[Stored data]
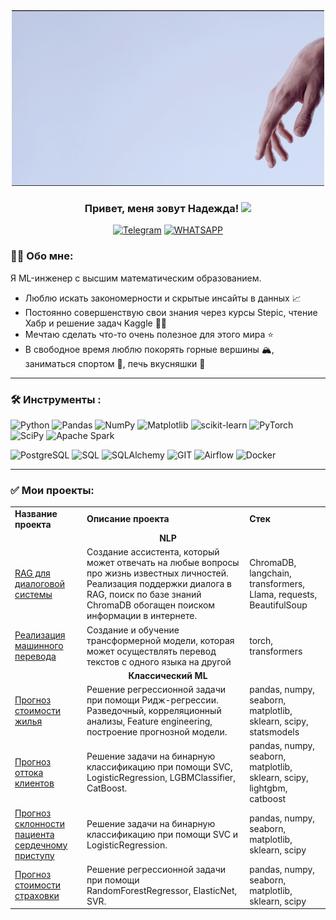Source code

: <!--
**sonador88/sonador88** is a ✨ _special_ ✨ repository because its `README.md` (this file) appears on your GitHub profile.

Here are some ideas to get you started:

- 🔭 I’m currently working on ...
- 🌱 I’m currently learning ...
- 👯 I’m looking to collaborate on ...
- 🤔 I’m looking for help with ...
- 💬 Ask me about ...
- 📫 How to reach me: ...
- 😄 Pronouns: ...
- ⚡ Fun fact: ...
-->

<div id="header" align="center">
  <img src="giphy (1).gif" width='500'/>
</div>


### <p align="center">Привет, меня зовут Надежда! <img src="https://media.giphy.com/media/hvRJCLFzcasrR4ia7z/giphy.gif" width="30px"/></p>
<div align="center">

  <a href="">[![Telegram](https://img.shields.io/badge/-Telegram-27A7E7?style=for-the-badge&logo=telegram&logoColor=white)](https://t.me/NadyaVelikorodnyaya)</a>
  <a href="">[![WHATSAPP](https://img.shields.io/badge/-WHATSAPP-28D146?style=for-the-badge&logo=whatsapp&logoColor=FFFFFF)](https://wa.me/79232560501)</a>

</div>

### 👩‍💻 Обо мне: 
Я ML-инженер с высшим математическим образованием.
- Люблю искать закономерности и скрытые инсайты в данных 📈
- Постоянно совершенствую свои знания через курсы  Stepic, чтение Хабр и решение задач Kaggle 👩‍🎓
- Мечтаю сделать что-то очень полезное для этого мира ⭐
- В свободное время люблю покорять горные вершины 🏔️, заниматься спортом 🎾, печь вкусняшки 🍰

---

### :hammer_and_wrench: Инструменты :
![Python](https://img.shields.io/badge/-Python-FFF?style=for-the-badge&logo=python)
![Pandas](https://img.shields.io/badge/pandas-FFF?style=for-the-badge&logo=pandas&logoColor=blue)
![NumPy](https://img.shields.io/badge/numpy-FFF?style=for-the-badge&logo=numpy&logoColor=blue)
![Matplotlib](https://img.shields.io/badge/Matplotlib-FFF?style=for-the-badge&logo=Matplotlib)
![scikit-learn](https://img.shields.io/badge/scikit--learn-FFF?style=for-the-badge&logo=scikit-learn&logoColor=blue)
![PyTorch](https://img.shields.io/badge/PyTorch-FFF?style=for-the-badge&logo=PyTorch&logoColor=blue)
![SciPy](https://img.shields.io/badge/SciPy-FFF?style=for-the-badge&logo=scipy&logoColor=blue)
![Apache Spark](https://img.shields.io/badge/Apache%20Spark-FFF?style=for-the-badge&logo=apachespark&logoColor=blue)

![PostgreSQL](https://img.shields.io/badge/-PostgreSQL-FFF?style=for-the-badge&logo=PostgreSQL&logoColor=blue)
![SQL](https://img.shields.io/badge/-SQL-FFF?style=for-the-badge&logo=SQL)
![SQLAlchemy](https://img.shields.io/badge/-SQLAlchemy-FFF?style=for-the-badge&logo=SQLAlchemy)
![GIT](https://img.shields.io/badge/-GIT-FFF?style=for-the-badge&logo=GIT&logoColor=blue)
![Airflow](https://img.shields.io/badge/-Airflow-FFF?style=for-the-badge&logo=AIRFLOW)
![Docker](https://img.shields.io/badge/docker-FFF?style=for-the-badge&logo=docker&logoColor=blue)

---

### :white_check_mark: Мои проекты:
<table>
  <tr>
        <td><b>Название проекта</b></td>
        <td><b>Описание проекта</b></td>
        <td><b>Стек</b></td>
    </tr>
    <tr>
        <td colspan="3"><div align="center"><b>NLP</b></div></td>
    </tr>
    <tr>
        <td><a href="https://github.com/sonador88/rag_famous_people">RAG для диалоговой системы</a></td>
        <td>Создание ассистента, который может отвечать на любые вопросы про жизнь известных личностей. Реализация поддержки диалога в RAG, поиск по базе знаний ChromaDB обогащен поиском информации в интернете.</td>
        <td>ChromaDB, langchain, transformers, Llama, requests, BeautifulSoup</td>
    </tr>
    <tr>
        <td><a href="https://github.com/sonador88/text_translation">Реализация машинного перевода</a></td>
        <td>Создание и обучение трансформерной модели, которая может осуществлять перевод текстов с одного языка на другой </td>
        <td>torch, transformers</td>
    </tr>
    <tr>
        <td colspan="3"><div align="center"><b>Классический ML</b></div></td>
    </tr>
    <tr>
        <td><a href="https://github.com/sonador88/ML_HousePricePredict">Прогноз стоимости жилья</a></td>
        <td>Решение регрессионной задачи при помощи Ридж-регрессии. Разведочный, корреляционный анализы, Feature engineering, построение прогнозной модели.</td>
        <td>pandas, numpy, seaborn, matplotlib, sklearn, scipy, statsmodels</td>
    </tr>
  <tr>
        <td><a href="https://github.com/sonador88/customer_outflow">Прогноз оттока клиентов</a></td>
        <td>Решение задачи на бинарную классификацию при помощи SVC, LogisticRegression, LGBMClassifier, CatBoost.</td>
        <td>pandas, numpy, seaborn, matplotlib, sklearn, scipy, lightgbm, catboost</td>
    </tr>
  <tr>
        <td><a href="https://github.com/sonador88/ClassificationHeartAttack">Прогноз склонности пациента сердечному приступу</a></td>
        <td>Решение задачи на бинарную классификацию при помощи SVC и LogisticRegression.</td>
        <td>pandas, numpy, seaborn, matplotlib, sklearn, scipy</td>
    </tr>
  <tr>
        <td><a href="https://github.com/sonador88/medicalCostPersonal">Прогноз стоимости страховки</a></td>
        <td>Решение регрессионной задачи при помощи RandomForestRegressor, ElasticNet, SVR.</td>
        <td>pandas, numpy, seaborn, matplotlib, sklearn, scipy</td>
    </tr>
</table>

WORK INSTRUCTIONS | Using the data above, repeat exactly the lines that begin at the line with "<td>Создание ассистента, который" and end at the line with "<td>Решение задачи на бинарную классификацию при помощи SVC и", both ends included.

SOLVED PROBLEM |
        <td>Создание ассистента, который может отвечать на любые вопросы про жизнь известных личностей. Реализация поддержки диалога в RAG, поиск по базе знаний ChromaDB обогащен поиском информации в интернете.</td>
        <td>ChromaDB, langchain, transformers, Llama, requests, BeautifulSoup</td>
    </tr>
    <tr>
        <td><a href="https://github.com/sonador88/text_translation">Реализация машинного перевода</a></td>
        <td>Создание и обучение трансформерной модели, которая может осуществлять перевод текстов с одного языка на другой </td>
        <td>torch, transformers</td>
    </tr>
    <tr>
        <td colspan="3"><div align="center"><b>Классический ML</b></div></td>
    </tr>
    <tr>
        <td><a href="https://github.com/sonador88/ML_HousePricePredict">Прогноз стоимости жилья</a></td>
        <td>Решение регрессионной задачи при помощи Ридж-регрессии. Разведочный, корреляционный анализы, Feature engineering, построение прогнозной модели.</td>
        <td>pandas, numpy, seaborn, matplotlib, sklearn, scipy, statsmodels</td>
    </tr>
  <tr>
        <td><a href="https://github.com/sonador88/customer_outflow">Прогноз оттока клиентов</a></td>
        <td>Решение задачи на бинарную классификацию при помощи SVC, LogisticRegression, LGBMClassifier, CatBoost.</td>
        <td>pandas, numpy, seaborn, matplotlib, sklearn, scipy, lightgbm, catboost</td>
    </tr>
  <tr>
        <td><a href="https://github.com/sonador88/ClassificationHeartAttack">Прогноз склонности пациента сердечному приступу</a></td>
        <td>Решение задачи на бинарную классификацию при помощи SVC и LogisticRegression.</td>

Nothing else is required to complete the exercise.